Koreksi Pasal 17
PERMEN Nomor 24 Tahun 2014 | Peraturan Menteri Nomor 24 Tahun 2014 tentang PEDOMAN PENANGANAN GUGATAN PERKARA TATA USAHA NEGARA DI LINGKUNGAN KEMENTERIAN PERTAHANAN DAN TENTARA NASIONAL INDONESIA
Teks Saat Ini
(1) Dalam hal Kepala Staf Angkatan selaku Tergugat atas objek gugatan sebagaimana dimaksud dalam Pasal 7 huruf b angka 3 oleh Penggugat sebagaimana dimaksud dalam Pasal 8 huruf a dan huruf b, Kepala Staf Angkatan membentuk Tim Kuasa Hukum dari unsur Kemhan dan Mabes Angkatan untuk persidangan dan penyelesaian perkara.

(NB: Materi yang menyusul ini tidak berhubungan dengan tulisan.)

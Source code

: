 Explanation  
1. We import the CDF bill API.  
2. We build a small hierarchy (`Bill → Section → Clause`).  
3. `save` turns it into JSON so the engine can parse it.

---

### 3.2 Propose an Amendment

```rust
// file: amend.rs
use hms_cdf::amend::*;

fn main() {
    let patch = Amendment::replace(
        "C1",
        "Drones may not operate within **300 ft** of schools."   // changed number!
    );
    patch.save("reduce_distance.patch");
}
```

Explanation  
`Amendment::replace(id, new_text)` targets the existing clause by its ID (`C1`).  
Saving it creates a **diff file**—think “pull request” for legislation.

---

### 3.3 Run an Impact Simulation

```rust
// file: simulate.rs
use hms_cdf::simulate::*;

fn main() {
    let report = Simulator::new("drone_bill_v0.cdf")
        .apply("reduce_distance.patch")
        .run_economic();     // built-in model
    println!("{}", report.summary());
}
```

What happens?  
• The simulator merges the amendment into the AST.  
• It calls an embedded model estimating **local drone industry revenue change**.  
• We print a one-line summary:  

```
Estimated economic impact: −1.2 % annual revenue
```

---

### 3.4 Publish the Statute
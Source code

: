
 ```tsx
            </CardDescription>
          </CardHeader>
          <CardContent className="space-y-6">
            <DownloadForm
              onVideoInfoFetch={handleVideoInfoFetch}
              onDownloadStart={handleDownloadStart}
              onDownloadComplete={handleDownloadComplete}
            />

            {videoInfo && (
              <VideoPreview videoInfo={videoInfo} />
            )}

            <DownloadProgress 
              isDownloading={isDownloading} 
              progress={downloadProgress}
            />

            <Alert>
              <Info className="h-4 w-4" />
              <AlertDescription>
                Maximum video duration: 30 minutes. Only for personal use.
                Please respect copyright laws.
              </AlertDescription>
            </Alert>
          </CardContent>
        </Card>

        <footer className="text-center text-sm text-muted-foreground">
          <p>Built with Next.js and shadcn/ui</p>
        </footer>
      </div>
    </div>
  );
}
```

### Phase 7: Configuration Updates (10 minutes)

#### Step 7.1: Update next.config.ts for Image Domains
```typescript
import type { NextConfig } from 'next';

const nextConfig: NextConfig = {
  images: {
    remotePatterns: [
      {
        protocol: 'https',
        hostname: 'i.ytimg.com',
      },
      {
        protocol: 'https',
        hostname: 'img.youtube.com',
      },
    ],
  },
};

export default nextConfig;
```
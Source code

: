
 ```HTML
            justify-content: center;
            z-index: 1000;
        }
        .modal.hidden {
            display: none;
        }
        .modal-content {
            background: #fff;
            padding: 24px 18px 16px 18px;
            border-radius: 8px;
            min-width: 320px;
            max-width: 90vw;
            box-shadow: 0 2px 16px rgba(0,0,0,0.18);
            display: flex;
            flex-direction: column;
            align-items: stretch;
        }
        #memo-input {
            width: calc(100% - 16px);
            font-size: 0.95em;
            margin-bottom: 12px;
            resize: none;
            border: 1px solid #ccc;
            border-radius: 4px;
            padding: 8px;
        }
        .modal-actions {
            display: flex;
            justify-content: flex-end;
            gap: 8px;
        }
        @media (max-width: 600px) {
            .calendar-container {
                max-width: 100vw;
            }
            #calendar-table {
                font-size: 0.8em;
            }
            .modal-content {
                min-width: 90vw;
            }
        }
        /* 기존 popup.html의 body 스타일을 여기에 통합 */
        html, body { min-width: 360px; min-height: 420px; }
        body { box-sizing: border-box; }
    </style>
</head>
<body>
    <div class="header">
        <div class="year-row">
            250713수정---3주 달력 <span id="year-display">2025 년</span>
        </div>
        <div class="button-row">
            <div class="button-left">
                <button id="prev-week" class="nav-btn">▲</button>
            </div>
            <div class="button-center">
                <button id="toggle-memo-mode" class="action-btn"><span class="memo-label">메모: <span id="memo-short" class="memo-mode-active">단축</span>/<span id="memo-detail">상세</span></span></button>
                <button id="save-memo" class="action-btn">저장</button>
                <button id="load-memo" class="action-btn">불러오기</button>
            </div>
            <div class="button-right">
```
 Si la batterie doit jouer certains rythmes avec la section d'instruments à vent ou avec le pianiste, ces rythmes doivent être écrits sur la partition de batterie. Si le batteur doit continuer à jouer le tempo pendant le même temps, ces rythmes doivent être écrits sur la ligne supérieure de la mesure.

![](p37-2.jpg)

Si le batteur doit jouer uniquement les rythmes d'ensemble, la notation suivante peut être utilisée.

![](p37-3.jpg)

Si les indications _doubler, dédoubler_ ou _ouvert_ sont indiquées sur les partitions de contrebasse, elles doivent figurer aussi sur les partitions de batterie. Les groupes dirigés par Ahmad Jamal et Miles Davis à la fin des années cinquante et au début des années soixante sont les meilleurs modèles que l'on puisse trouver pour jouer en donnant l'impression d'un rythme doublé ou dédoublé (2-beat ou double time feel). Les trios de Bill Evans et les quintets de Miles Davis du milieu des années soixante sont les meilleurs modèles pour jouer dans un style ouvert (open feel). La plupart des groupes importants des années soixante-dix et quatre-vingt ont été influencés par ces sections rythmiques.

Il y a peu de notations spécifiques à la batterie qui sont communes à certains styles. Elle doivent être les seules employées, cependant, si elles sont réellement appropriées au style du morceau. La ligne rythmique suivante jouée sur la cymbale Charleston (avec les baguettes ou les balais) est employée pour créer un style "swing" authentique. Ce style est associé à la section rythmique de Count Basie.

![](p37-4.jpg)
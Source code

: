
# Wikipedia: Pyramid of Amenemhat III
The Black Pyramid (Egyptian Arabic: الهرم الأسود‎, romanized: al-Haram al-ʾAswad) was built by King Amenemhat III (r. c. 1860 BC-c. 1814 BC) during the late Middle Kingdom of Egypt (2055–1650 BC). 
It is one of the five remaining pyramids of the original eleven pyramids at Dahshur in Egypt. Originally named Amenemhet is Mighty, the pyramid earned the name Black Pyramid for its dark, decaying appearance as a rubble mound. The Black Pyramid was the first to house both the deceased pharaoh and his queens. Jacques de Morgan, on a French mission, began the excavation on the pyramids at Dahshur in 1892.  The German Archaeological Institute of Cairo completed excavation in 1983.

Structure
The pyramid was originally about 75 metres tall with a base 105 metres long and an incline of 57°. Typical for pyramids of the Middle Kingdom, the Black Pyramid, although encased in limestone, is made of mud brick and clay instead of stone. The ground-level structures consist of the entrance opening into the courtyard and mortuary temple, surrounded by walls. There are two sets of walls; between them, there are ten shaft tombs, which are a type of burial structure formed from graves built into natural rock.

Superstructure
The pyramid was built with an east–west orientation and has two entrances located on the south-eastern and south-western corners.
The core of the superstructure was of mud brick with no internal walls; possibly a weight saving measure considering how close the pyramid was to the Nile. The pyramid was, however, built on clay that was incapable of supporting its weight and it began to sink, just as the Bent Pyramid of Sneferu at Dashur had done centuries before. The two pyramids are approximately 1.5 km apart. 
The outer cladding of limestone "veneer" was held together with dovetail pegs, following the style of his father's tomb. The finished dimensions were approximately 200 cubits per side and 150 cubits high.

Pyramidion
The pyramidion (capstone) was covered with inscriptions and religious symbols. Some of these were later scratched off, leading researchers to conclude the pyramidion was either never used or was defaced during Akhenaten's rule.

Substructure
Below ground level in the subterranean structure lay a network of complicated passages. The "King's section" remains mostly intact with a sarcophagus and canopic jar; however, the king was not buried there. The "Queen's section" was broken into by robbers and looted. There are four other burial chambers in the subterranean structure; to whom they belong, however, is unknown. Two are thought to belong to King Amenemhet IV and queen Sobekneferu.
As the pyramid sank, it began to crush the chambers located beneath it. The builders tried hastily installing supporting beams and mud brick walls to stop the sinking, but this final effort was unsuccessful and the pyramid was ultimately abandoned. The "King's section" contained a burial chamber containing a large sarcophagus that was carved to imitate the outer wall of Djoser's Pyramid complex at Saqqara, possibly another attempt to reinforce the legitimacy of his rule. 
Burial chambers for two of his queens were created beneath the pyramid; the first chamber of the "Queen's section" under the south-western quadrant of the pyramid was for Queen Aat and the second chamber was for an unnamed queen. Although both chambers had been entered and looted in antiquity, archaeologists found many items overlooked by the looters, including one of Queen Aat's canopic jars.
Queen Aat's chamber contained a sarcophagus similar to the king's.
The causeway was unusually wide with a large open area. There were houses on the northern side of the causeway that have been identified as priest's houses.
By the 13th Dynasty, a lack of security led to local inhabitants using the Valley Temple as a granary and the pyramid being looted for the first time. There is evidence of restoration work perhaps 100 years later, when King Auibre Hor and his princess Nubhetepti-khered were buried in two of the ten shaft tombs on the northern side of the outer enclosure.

(2) Tim Kuasa Hukum sebagaimana dimaksud pada ayat (1) menangani gugatan dengan mekanisme sebagai berikut:
a. mengadakan koordinasi dengan Satker/Subsatker di lingkungan Kemhan dan Mabes Angkatan serta Instansi terkait;
b. menyiapkan alat bukti:
1. mengumpulkan bukti-bukti surat yang tersimpan di Satker/Subsatker di lingkungan Kemhan dan Mabes Angkatan serta Instansi terkait;
2. mencari dan menghadirkan saksi; dan
3. dalam hal diperlukan mencari dan menghadirkan saksi ahli.
c. menyimpan salinan putusan:
1. asli salinan putusan di Direktorat Zeni Angkatan Darat atau Dinas Fasilitas Pangkalan Angkatan Laut atau Dinas Fasilitas dan Konstruksi Angkatan Udara; dan
2. fotokopi salinan putusan di Direktorat Hukum Angkatan Darat atau Dinas Pembinaan Hukum Angkatan Laut atau Dinas Hukum Angkatan Udara dan Biro Hukum Sekretariat Jenderal Kemhan.
(3) Menteri dan Panglima dapat mengajukan intervensi atas gugatan terhadap BMN berupa tanah dan/atau bangunan sebagaimana dimaksud dalam Pasal 7 huruf b angka 3.